In June of 2001 I went on a date. We ended up in a very detailed discussion -- or rather, an argument -- about how the US could experience a very serious terrorist attack. Like you do on a date. Three months later, 9/11 happened.

I've been thinking about that moment a lot over the last week or two. Since the US assassination of an Iranian leader. Probably because the moment feels similar.

What's weird is that I was the one on the date arguing that the United States was vulnerable to a major terrorist attack. Probably partly because I worked in disaster management, and saw vulnerabilities. I didn't work in national security. I worked in wildland fire, as the fire intelligence officer for the southern half of California at the busiest interagency coordination center in the world (on intel here and here here; random post on South Ops, and one more).

My date was a naval intelligence officer based at Camp Pendleton.

Very different kinds of intelligence. Kind of. Similar principles.

My point was that we had vulnerabilities, and also that there was no way that we could see every potential threat coming. We just did not have our systems tied together, or eyes on every potential bad guy out there. Plus there's just no way to do that anyway. With billions of people on the planet. I also gave the example of the Port of Long Beach as being vulnerable, in some detail. I also talked about the electrical infrastructure. We dealt with big infrastructure in wildfire often. I knew that the port was a huge deal for the region's economy. When wildfires threatened power lines that fed the port, it would lead to cascading impacts. What would a terrorist hit on the port do?

This guy was so confident in our intelligence and military. He said there was no way we would experience a domestic terrorist attack. Just no way. I pointed out what a map of the United States looks like, with two gigantic open coastlines, and a gulf. I was pretty sure the northern border was fairly wide open. I have since confirmed that by being assigned to work on a northern border security team for a short time. We covered lots of other potential ways people could get into this country. He just thought we had eyes on, well, more than we did. I'm not sure why I was so certain that we didn't. Probably mostly because I worked in risk management. And I knew a little bit about the US government. Enough to know that it was not as organized as people seemed to think from outside.

June 2001.

It was a strange moment. We were on a rooftop at a fancy Spanish restaurant in Riverside, California. It was a beautiful night. Super weird. All of my dates don't go that way. But I am still single....

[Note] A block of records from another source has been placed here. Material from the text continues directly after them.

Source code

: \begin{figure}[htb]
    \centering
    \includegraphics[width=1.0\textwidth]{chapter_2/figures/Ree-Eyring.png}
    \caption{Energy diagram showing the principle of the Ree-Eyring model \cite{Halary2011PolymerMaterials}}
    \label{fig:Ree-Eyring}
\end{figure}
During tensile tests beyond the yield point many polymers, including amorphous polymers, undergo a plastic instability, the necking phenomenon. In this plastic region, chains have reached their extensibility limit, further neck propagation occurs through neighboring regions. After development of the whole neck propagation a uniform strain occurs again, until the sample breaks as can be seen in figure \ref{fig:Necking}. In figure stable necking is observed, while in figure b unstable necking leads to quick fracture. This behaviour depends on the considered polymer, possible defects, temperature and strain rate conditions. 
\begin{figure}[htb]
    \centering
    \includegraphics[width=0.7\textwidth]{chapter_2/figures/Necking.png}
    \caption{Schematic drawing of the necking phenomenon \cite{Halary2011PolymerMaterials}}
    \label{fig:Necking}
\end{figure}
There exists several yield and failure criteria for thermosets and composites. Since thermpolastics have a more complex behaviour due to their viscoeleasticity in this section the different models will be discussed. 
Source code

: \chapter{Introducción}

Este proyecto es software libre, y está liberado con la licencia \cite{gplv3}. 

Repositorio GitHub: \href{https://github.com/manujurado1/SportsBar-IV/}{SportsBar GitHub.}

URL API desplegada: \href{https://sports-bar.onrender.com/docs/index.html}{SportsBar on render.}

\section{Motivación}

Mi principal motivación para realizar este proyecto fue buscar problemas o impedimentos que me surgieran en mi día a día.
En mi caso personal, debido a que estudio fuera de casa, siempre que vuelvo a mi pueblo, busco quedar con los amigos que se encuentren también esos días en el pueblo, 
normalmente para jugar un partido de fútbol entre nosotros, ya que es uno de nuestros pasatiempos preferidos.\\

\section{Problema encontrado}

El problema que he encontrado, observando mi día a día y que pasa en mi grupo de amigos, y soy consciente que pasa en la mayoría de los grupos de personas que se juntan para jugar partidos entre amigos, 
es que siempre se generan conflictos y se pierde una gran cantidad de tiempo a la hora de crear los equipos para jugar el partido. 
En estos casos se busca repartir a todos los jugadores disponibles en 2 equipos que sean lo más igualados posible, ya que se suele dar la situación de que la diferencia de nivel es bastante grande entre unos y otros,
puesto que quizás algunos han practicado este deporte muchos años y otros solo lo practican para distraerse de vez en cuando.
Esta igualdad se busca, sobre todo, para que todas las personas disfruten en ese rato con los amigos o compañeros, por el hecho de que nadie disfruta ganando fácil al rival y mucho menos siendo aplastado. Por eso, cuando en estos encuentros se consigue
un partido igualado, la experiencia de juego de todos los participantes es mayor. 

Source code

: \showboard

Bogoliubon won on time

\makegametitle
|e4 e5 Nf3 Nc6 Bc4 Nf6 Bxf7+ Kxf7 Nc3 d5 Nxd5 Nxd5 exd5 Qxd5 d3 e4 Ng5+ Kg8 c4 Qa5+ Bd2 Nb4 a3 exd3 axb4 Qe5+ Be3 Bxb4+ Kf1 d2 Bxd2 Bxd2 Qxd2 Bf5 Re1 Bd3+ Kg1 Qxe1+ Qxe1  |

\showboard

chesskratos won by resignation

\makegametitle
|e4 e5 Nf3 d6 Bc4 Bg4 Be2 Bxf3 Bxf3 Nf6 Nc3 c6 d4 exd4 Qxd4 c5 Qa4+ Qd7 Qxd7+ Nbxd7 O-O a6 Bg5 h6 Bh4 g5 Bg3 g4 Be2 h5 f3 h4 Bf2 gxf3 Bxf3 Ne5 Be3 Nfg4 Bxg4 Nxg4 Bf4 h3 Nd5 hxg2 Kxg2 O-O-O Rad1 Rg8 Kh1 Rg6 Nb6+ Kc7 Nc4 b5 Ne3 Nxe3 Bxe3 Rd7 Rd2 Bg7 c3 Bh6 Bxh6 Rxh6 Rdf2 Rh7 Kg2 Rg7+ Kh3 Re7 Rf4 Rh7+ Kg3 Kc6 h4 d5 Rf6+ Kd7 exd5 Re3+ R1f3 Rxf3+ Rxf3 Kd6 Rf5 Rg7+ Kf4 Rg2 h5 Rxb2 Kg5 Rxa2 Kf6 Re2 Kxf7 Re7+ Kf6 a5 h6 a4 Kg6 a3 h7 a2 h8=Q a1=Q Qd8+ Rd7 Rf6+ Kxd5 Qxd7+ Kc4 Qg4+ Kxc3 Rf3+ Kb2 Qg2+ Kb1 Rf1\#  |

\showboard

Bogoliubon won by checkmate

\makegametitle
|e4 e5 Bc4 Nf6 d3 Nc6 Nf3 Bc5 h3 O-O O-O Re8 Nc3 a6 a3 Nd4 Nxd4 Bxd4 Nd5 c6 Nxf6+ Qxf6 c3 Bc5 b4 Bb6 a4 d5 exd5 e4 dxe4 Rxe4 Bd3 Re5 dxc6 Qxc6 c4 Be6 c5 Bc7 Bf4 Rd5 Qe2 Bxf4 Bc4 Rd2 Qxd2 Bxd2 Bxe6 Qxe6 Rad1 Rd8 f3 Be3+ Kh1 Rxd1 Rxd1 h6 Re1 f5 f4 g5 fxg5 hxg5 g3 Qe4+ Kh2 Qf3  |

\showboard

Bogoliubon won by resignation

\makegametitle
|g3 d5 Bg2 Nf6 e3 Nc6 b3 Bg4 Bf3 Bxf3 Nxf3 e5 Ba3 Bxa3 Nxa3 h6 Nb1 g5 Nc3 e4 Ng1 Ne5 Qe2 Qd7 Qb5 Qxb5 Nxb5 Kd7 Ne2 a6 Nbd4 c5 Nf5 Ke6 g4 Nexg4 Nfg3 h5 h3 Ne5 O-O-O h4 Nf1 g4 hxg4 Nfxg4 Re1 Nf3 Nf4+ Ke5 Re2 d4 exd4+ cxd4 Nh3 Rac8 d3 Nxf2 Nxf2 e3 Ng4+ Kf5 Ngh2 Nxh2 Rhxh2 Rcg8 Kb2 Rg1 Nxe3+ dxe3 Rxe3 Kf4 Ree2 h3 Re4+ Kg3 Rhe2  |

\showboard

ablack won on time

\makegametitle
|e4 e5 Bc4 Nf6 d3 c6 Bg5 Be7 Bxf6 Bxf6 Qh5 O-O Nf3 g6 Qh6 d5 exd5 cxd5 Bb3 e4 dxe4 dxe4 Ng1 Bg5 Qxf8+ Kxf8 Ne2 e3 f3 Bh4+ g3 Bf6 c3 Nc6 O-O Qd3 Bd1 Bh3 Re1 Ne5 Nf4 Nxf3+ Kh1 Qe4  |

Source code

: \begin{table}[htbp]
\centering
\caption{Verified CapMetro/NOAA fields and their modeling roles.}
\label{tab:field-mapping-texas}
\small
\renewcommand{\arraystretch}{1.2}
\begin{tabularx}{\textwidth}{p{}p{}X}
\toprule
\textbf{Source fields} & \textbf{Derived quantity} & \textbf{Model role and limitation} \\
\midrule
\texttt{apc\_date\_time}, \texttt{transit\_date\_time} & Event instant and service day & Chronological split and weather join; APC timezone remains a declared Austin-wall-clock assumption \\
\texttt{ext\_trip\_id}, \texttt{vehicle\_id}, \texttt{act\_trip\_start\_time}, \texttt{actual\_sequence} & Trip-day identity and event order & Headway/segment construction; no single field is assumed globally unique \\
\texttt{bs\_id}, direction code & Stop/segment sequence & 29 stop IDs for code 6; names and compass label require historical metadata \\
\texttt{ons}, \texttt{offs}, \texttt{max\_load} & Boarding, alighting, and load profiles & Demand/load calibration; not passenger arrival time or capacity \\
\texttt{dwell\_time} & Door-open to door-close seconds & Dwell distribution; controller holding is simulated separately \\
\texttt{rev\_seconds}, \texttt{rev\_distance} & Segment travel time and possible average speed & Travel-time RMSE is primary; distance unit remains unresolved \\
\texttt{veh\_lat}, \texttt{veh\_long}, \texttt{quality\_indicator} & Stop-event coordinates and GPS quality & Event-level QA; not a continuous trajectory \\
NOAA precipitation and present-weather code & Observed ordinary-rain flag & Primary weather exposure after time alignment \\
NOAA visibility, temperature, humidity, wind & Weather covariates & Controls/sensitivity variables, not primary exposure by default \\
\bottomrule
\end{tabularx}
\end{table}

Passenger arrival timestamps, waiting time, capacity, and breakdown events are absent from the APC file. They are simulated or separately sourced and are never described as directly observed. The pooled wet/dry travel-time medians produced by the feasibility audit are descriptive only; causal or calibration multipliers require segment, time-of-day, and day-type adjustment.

When 9/11 actually happened less than three months later, one of the first things I thought about was that date. I saw the names of the very first ships that were deployed to the area where the attack was suspected to have come from. One of them was the ship that he was assigned to. I'm sure he thought about that date a lot, too.

Probably not a surprise given a conversation like that that I ended up working in the US Department of Homeland Security for nine years, after it was created in by law in 2002, and stood up on March 1, 2003. Or that I did a detail to FEMA in 2002 to help build what would eventually become a National Incident Management System. That I moved to DC in 2004.

Threat Shift

What strikes me about the moment we're in now is that lots of us can see the threat. I've been a bit surprised over the last week to see the media take the tension level down. Probably good. It's probably okay for everyone not to be completely freaked out a hundred percent all the time.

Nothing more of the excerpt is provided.